Semantic confusion abounds. Even evolutionary ecologists, of which most at the recent workshop on Shoals identify as, one word may mean many things. Semantic stress becomes even more acute when you cross into entirely new disciplines. For example, biologists speak entirely different languages to computer scientists - so how do you learn to communicate? For instance, Dan’s Rules of Life award has him collaborating with Tina Eliassi-Rad at Northeastern.
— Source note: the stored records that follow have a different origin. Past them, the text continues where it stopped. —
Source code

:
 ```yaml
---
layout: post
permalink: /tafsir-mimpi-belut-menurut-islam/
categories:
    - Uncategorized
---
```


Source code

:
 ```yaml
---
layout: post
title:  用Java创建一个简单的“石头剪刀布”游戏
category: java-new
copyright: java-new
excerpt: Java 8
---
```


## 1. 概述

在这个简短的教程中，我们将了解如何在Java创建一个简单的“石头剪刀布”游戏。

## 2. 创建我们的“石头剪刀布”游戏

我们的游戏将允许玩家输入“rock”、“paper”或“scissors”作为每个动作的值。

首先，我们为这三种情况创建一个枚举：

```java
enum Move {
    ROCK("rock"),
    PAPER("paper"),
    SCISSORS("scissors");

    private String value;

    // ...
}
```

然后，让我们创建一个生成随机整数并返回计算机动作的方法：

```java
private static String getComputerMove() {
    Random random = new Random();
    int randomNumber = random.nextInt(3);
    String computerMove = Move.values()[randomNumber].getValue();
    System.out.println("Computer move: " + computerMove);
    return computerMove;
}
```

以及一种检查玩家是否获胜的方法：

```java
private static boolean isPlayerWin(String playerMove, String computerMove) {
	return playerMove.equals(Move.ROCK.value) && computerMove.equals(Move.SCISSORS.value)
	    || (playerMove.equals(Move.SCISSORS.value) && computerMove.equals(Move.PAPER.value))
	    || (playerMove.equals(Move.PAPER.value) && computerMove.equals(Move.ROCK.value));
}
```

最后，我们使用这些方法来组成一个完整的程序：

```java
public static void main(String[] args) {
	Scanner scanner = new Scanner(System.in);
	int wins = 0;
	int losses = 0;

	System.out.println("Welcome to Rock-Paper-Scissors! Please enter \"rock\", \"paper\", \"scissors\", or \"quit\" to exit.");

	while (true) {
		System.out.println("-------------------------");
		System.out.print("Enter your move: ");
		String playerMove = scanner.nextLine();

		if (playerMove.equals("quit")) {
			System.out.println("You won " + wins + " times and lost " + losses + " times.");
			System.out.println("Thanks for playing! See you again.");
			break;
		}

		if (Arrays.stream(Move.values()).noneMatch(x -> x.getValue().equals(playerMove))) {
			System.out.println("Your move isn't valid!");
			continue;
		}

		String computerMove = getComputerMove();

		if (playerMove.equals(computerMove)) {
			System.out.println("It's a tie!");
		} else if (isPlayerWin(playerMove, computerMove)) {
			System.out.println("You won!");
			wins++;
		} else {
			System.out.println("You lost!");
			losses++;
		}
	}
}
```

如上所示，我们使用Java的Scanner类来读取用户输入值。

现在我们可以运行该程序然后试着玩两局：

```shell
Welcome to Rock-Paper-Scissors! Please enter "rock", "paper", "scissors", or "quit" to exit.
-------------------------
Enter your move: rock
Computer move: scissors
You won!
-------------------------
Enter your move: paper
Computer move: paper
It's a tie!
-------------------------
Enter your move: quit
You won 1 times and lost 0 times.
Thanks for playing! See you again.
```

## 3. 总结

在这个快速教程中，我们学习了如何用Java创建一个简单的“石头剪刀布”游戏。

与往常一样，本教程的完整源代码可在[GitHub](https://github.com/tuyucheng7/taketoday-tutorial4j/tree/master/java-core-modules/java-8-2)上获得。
Tina hasn’t had a biology class since high school, and Dan’s never had a computer science class nor a class in network science. Starting the collaboration included Dan having to learn a lot of basic network science terms, and in many cases this involves biologists and computer scientists using different words for the same thing. Think about a gene expression database with individual animals as rows, different genes as columns. Dan might use terms like “individuals” or “replicates” for the rows, and “genes” or “dependent variables” as the columns, plus “independent variables” in the metadata, but a computer scientist might use “instances” and “features”. It has taken some practice getting comfortable with each other’s terminology. Meanwhile Tina asked for some basic introduction to genetics and RNA.

Not only is common terminology essential for collaborative research, but so is a common framework. As another example from the Evolution in Changing Seas RCN, the ‘Connectivity’ working group Alli is a part of  had to tackle different frameworks about how populations are connected. In this group, much of the language was the same but even when terminology was reconciled fundamental differences between how evolutionary, genetic-focused researchers saw populations vs how spatial, ecology focused researchers saw them required us to develop a new temporal framework to effectively communicate. By having a guiding structure for how our points of view connected with one another we were able to make progress on our larger goal of using data to test connectivity assumptions. In this case the confusion arose in closely related fields of ecology and evolution. In interdisciplinary collaborations, where intellectual frameworks differ almost by definition, taking the time to develop a clear theoretical outline for hypotheses helps develop research questions and facilitates group member communication. 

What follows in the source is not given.